Token usage tracking
In your app:
const { text, usage } = await generateText({ model: "...", prompt })
console.log(usage)
// { promptTokens: 234, completionTokens: 156, totalTokens: 390 }For streaming:
const result = streamText({ model: "...", prompt })
for await (const part of result.textStream) process.stdout.write(part)
const usage = await result.usage // resolves at end of streamAggregate token usage in your own metrics:
metrics.recordHistogram("llm.tokens.input", usage.promptTokens, { model })
metrics.recordHistogram("llm.tokens.output", usage.completionTokens, { model })Webhooks (v2)
We're shipping outbound webhooks in v2 — subscribe a URL to per-request events (request.completed, budget.exceeded, key.revoked). Useful for piping Synapse Garden activity into your own data warehouse without polling.
Privacy
By default, no prompt or completion content is logged. We only log:
- Request metadata (timing, status, tokens, cost)
- Model and endpoint
- API key prefix (not full key)
- IP address (for abuse detection; truncated to /24 after 7 days)

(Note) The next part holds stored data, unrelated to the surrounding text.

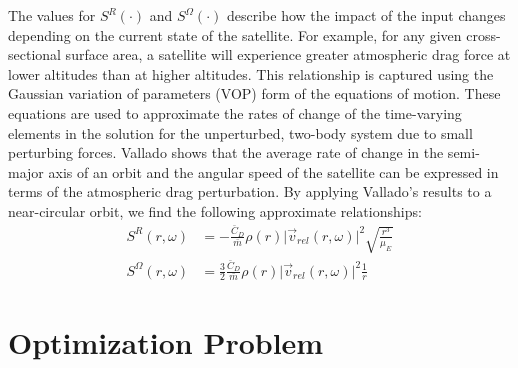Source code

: \documentclass[letterpaper, 10 pt, conference]{ieeeconf}  %
\begin{document}
The values for $S^{R} \left( \cdot \right)$ and $S^{\Omega} \left( \cdot \right)$ \iffalse$S_{r_i} \left( r_i \left(k \right),\omega_i \left(k \right) \right)$ and $S_{\omega_i}\left( r_i \left(k \right),\omega_i \left(k \right) \right)$\fi describe how the impact of the input changes depending on the current state of the satellite. For example, for any given cross-sectional surface area, a satellite will experience greater atmospheric drag force at lower altitudes than at higher altitudes. This relationship is captured using the Gaussian variation of parameters (VOP) form of the equations of motion. These equations are used to approximate the rates of change of the time-varying elements in the solution for the unperturbed, two-body system due to small perturbing forces. Vallado \cite{Vallado} shows that the average rate of change in the semi-major axis of an orbit and the angular speed of the satellite can be expressed in terms of the atmospheric drag perturbation. By applying Vallado's results to a near-circular orbit, we find the following approximate relationships:
\begin{subequations}
\begin{align}
S^{R}(r,\omega) &= -\frac{\bar{C}_D}{\bar{m}}\rho(r) \lvert \vec{v}_{rel}(r,\omega) \rvert^2 \sqrt{\frac{r^3}{\mu_{\scriptscriptstyle E}}} \\
S^{\Omega}(r,\omega) &= \frac{3}{2} \frac{\bar{C}_D}{\bar{m}}\rho(r) \lvert \vec{v}_{rel}(r,\omega) \rvert^2 \frac{1}{r}
\end{align}
\label{eqn:SrSw}
\end{subequations}

\section{Optimization Problem}
\end{document}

Opt-in payload logging is available at the workspace level for teams that need full request/response audit trails for compliance. PII redaction runs automatically on opt-in payloads.
Status & uptime
- Status page: status.synapse.garden — real-time component health, incident history, scheduled maintenance.
- API health:
GET /api/healthreturns{ db, redis, queue, status }for synthetic monitoring. - Per-provider uptime: see model detail pages on
/models/[creator]/[slug]for live provider availability.
What we monitor
| Metric | Alert threshold |
|---|---|
| Proxy P95 overhead | >50 ms for 5 min |
| Key cache hit rate | <99% for 10 min |
/v1/* 5xx rate | >1% for 5 min |
| Upstream error rate | >3% for 5 min |
| Webhook lag | >30 s |
| Queue backlog | >1,000 |
| Daily token spend | 3× rolling 7-day avg (anomaly) |
Sentry captures unhandled exceptions; alerts route to on-call. Full incident response process documented at /legal/security.